[Saved entries]
*** Begin section ***

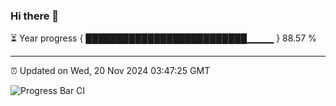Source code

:### Hi there 👋

⏳ Year progress { ██████████████████████████▁▁▁▁ } 88.57 %

---

⏰ Updated on Wed, 20 Nov 2024 03:47:25 GMT

![Progress Bar CI](https://github.com/IshwaranRudhara/GIT-ACTION/workflows/Progress%20Bar%20CI/badge.svg)

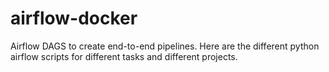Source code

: # airflow-docker

Airflow DAGS to create end-to-end pipelines. Here are the different python airflow scripts for different tasks and different projects.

*** End section ***

Problem requirements: Exact copy, no pictures: set down all the entries again as they stand.

Answer section:
Source code

:### Hi there 👋

⏳ Year progress { ██████████████████████████▁▁▁▁ } 88.57 %

---

⏰ Updated on Wed, 20 Nov 2024 03:47:25 GMT

![Progress Bar CI](https://github.com/IshwaranRudhara/GIT-ACTION/workflows/Progress%20Bar%20CI/badge.svg)

Source code

: # airflow-docker

Airflow DAGS to create end-to-end pipelines. Here are the different python airflow scripts for different tasks and different projects.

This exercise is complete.